Legislative Assembly for the ACT: 1998 Week 9 Hansard (18 November) . . Page.. 2647 ..
MR STANHOPE (continuing):
In principle, I do not have any real objection to that. The difficulty I have, and that the Labor Party has, is that Mr Osborne has presented a Bill just on this one issue of the limitation period and Mr Osborne's proposal is not entirely consistent with the proposal that the Attorney has put out for public discussion and public comment. The results of that consultation are not yet with us. I do have some concern about debating today a piece of legislation with which, in principle, I am not sure that I necessarily disagree. It may be at the end of the day that I would be happy to support the sorts of proposals which Mr Osborne has made, but I am concerned about a pre-emptive approach to defamation law reform at the very time that the Attorney has out for public discussion the very same issue on which we are today legislating.
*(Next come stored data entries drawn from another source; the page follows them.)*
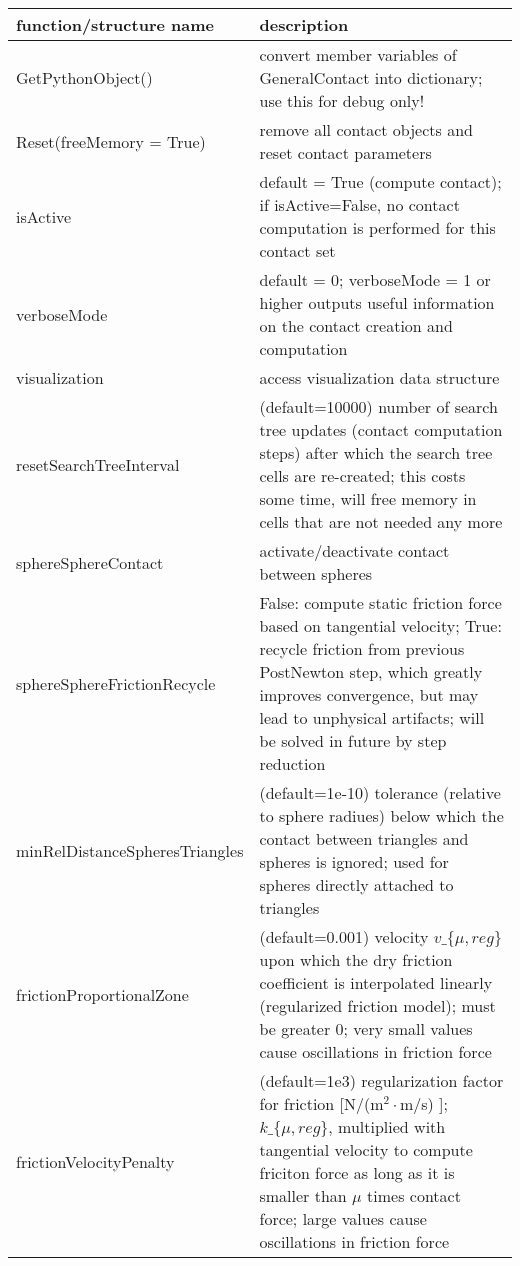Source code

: \begin{center}
\footnotesize
\begin{longtable}{| p{8cm} | p{8cm} |} 
\hline
{\bf function/structure name} & {\bf description}\\ \hline
  GetPythonObject() & convert member variables of GeneralContact into dictionary; use this for debug only!\\ \hline 
  Reset(freeMemory = True) & remove all contact objects and reset contact parameters\\ \hline 
  isActive & default = True (compute contact); if isActive=False, no contact computation is performed for this contact set \\ \hline  
  verboseMode & default = 0; verboseMode = 1 or higher outputs useful information on the contact creation and computation \\ \hline  
  visualization & access visualization data structure \\ \hline  
  resetSearchTreeInterval & (default=10000) number of search tree updates (contact computation steps) after which the search tree cells are re-created; this costs some time, will free memory in cells that are not needed any more \\ \hline  
  sphereSphereContact & activate/deactivate contact between spheres \\ \hline  
  sphereSphereFrictionRecycle & False: compute static friction force based on tangential velocity; True: recycle friction from previous PostNewton step, which greatly improves convergence, but may lead to unphysical artifacts; will be solved in future by step reduction \\ \hline  
  minRelDistanceSpheresTriangles & (default=1e-10) tolerance (relative to sphere radiues) below which the contact between triangles and spheres is ignored; used for spheres directly attached to triangles \\ \hline  
  frictionProportionalZone & (default=0.001) velocity $v\_\{\mu,reg\}$ upon which the dry friction coefficient is interpolated linearly (regularized friction model); must be greater 0; very small values cause oscillations in friction force \\ \hline  
  frictionVelocityPenalty & (default=1e3) regularization factor for friction [N/(m$^2 \cdot$m/s) ];$k\_\{\mu,reg\}$, multiplied with tangential velocity to compute friciton force as long as it is smaller than $\mu$ times contact force; large values cause oscillations in friction force \\ \hline  

\end{longtable}
\end{center}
I think that we are sending an unfortunate message to those people who have made submissions to Mr Humphries in that, whilst we invite submissions on a particular issue, before the envelopes are opened, before the submissions are actually printed and disseminated, before we can actually respond to the sorts of issues that the community would seek to raise in relation to a limitation period on defence, we are actually legislating to provide for a reduction in the limitation period from six years to one year, mindful of the fact that in most civil matters the limitation period, probably for a couple of centuries, has been six years.
I am prepared to accept in relation to the defamation law that maybe that is a bit extreme, but I really would like to see the sorts of arguments that I am hoping will be presented to the Attorney in the responses to his discussion paper. To legislate today without the advantage of a single response from a single one of the respondees seems to me not to be particularly wise law-making, because there are arguments against reducing to one year the limitation period in an area such as this. One is, and I think it is legitimate, that, if one is unaware that somebody in another jurisdiction has been consistently defaming one in a most serious way, perhaps one does need an opportunity to pursue those issues.
There is another issue that we really should debate around this and that we have not had the advantage of the advice or wisdom that may be contained within the responses to the Attorney's discussion paper about whether the limitation period should be reduced to, say, a year. I think it would not be unusual at the moment in relation to defamatory matters or potential actions by a plaintiff against a defendant for an alleged defamation, to seek some constructive negotiations about it and perhaps a settlement. The Attorney and I know that, in matters of the law, 12 months is not particularly long.
One discovers a defamation, one is affronted by it, one seeks to have the defamation addressed, one seeks to be compensated for the defamation, one then engages in a round of protracted negotiations with a defendant and the matter is not settled within 12 months, so what does one do? One initiates action. It actually pushes the plaintiffs into initiating action at a time when there may have been some hope of a settlement being achieved. We really should be doing whatever we can to keep all actions out of the court. It should be the No. 1 aim of any jurisdiction. The No. 1 aim of any legislature is to keep matters out of the courts. An unforeseen consequence of a 12-month limitation period for defamation is that we will find an increase in the number of actions commenced.